1 min read

LLaDA2.0 & Flux 2 Break Barriers: 100B Models & 24GB VRAM Accessibility

New AI Models & Releases

LLaDA2.0 (103B/16B) Released: The latest diffusion language models, LLaDA2.0, feature a 100B/6B MoE architecture (flash version) and a 16B/1B MoE architecture (mini version), optimized for practical applications. Both models are available on Hugging Face, with llama.cpp support in progress.


Flux 2 Now Runs on 24GB VRAM: The advanced AI model Flux 2 can now be executed on consumer-grade GPUs with 24GB VRAM, significantly broadening accessibility for users with mid-range hardware.


AI Tools & Libraries

Unsloth FP8 Reinforcement Learning for Local Training: Unsloth’s updated library enables FP8 reinforcement learning on local hardware with <5GB VRAM, supporting models like Qwen3-4B and Qwen3-1.7B. It optimizes training speed and context length for GPUs like RTX 40/50 series and H100/B200.

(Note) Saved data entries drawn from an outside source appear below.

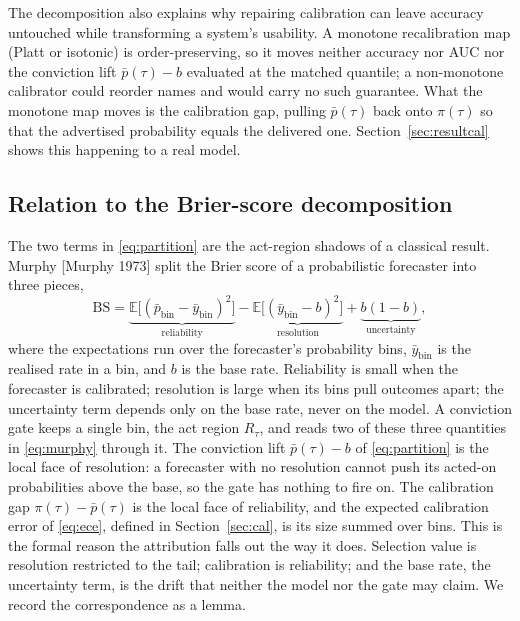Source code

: \documentclass[10pt, a4paper, oneside]{article}
\theoremstyle{definition}
\theoremstyle{plain}
\begin{document}
The decomposition also explains why repairing calibration can leave accuracy
untouched while transforming a system's usability. A monotone recalibration map (Platt
or isotonic) is order-preserving, so it moves neither accuracy nor AUC nor the
conviction lift $\bar p(\tau)-b$ evaluated at the matched quantile; a non-monotone
calibrator could reorder names and would carry no such guarantee. What the monotone
map moves is the calibration gap, pulling $\bar p(\tau)$ back onto $\pi(\tau)$ so that
the advertised probability equals the delivered one. Section~\ref{sec:resultcal} shows
this happening to a real model.

\subsection{Relation to the Brier-score decomposition}
\label{sec:brier}
The two terms in \eqref{eq:partition} are the act-region shadows of a classical
result. Murphy [Murphy 1973] split the Brier score of a probabilistic forecaster into
three pieces,
\begin{equation}
\label{eq:murphy}
\mathrm{BS}=\underbrace{\mathbb{E}\big[(\bar p_{\text{bin}}-\bar y_{\text{bin}})^2\big]}_{\text{reliability}}
-\underbrace{\mathbb{E}\big[(\bar y_{\text{bin}}-b)^2\big]}_{\text{resolution}}
+\underbrace{b(1-b)}_{\text{uncertainty}},
\end{equation}
where the expectations run over the forecaster's probability bins, $\bar y_{\text{bin}}$
is the realised rate in a bin, and $b$ is the base rate. Reliability is small when the
forecaster is calibrated; resolution is large when its bins pull outcomes apart; the
uncertainty term depends only on the base rate, never on the model. A conviction gate
keeps a single bin, the act region $R_\tau$, and reads two of these three quantities
in \eqref{eq:murphy} through it. The conviction lift $\bar p(\tau)-b$ of \eqref{eq:partition} is the local
face of resolution: a forecaster with no resolution cannot push its acted-on
probabilities above the base, so the gate has nothing to fire on. The calibration gap
$\pi(\tau)-\bar p(\tau)$ is the local face of reliability, and the expected calibration
error of \eqref{eq:ece}, defined in Section~\ref{sec:cal}, is its size summed over
bins. This is the formal reason the
attribution falls out the way it does. Selection value is resolution restricted to the
tail; calibration is reliability; and the base rate, the uncertainty term, is the drift
that neither the model nor the gate may claim. We record the correspondence as a lemma.
\end{document}
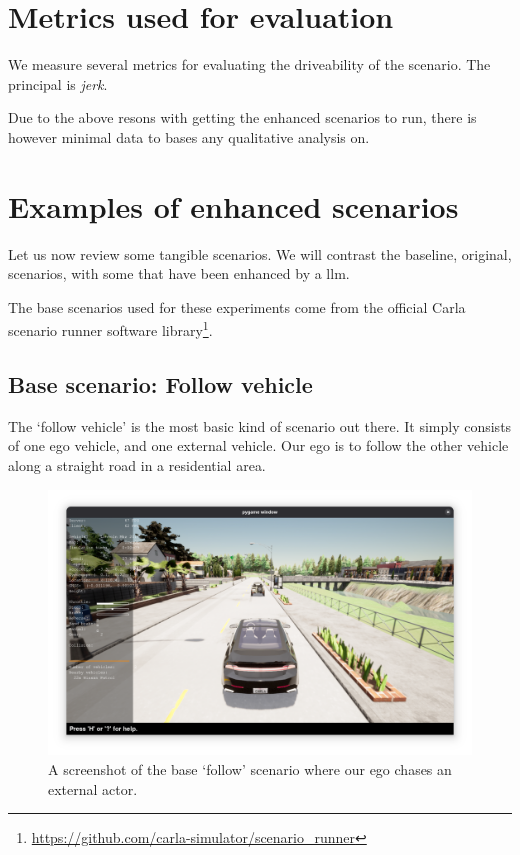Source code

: \section{Metrics used for evaluation}

We measure several metrics for evaluating the driveability of the scenario. The
principal is \emph{jerk}.

Due to the above resons with getting the enhanced scenarios to run, there is
however minimal data to bases any qualitative analysis on.

\section{Examples of enhanced scenarios}

Let us now review some tangible scenarios. We will contrast the baseline, original, scenarios, with
some that have been enhanced by a \acrshort{llm}.

The base scenarios used for these experiments come from the official Carla scenario runner software
library\footnote{\url{https://github.com/carla-simulator/scenario_runner}}.

\subsection{Base scenario: Follow vehicle}\label{sec:followVehicleResults}

The `follow vehicle' is the most basic kind of scenario out there. It simply consists of one ego
vehicle, and one external vehicle. Our ego is to follow the other vehicle along a straight road in a
residential area.

\begin{figure}[htbp]
    \centering
    \includegraphics[width=\textwidth]{experiment-material/follow-base-startpoint.png}
    \caption{A screenshot of the base `follow' scenario where our ego chases an external actor.}\label{fig:followBaseStartpoint}
\end{figure}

Splintr: High-Speed BPE Tokenizer in Rust: A new Rust-based BPE tokenizer, Splintr, offers 3-4x faster single-text encoding and 10-12x faster batch encoding compared to OpenAI’s tiktoken. It includes Python bindings and a streaming decoder for real-time LLM output.


AI Research & Policy

White House Launches "The Genesis Mission": A new federal initiative, "The Genesis Mission," aims to accelerate AI research by integrating scientific datasets to train foundation models and develop AI agents. The project raises discussions about open-source implications and potential regulatory shifts.


Conversational AI Improvements

TEN Turn Detection for Natural Voice AI Interactions: An open-source project, TEN Turn Detection, addresses interruptions in voice AI by better identifying when a user has finished speaking. The model is part of the TEN Framework and available on Hugging Face.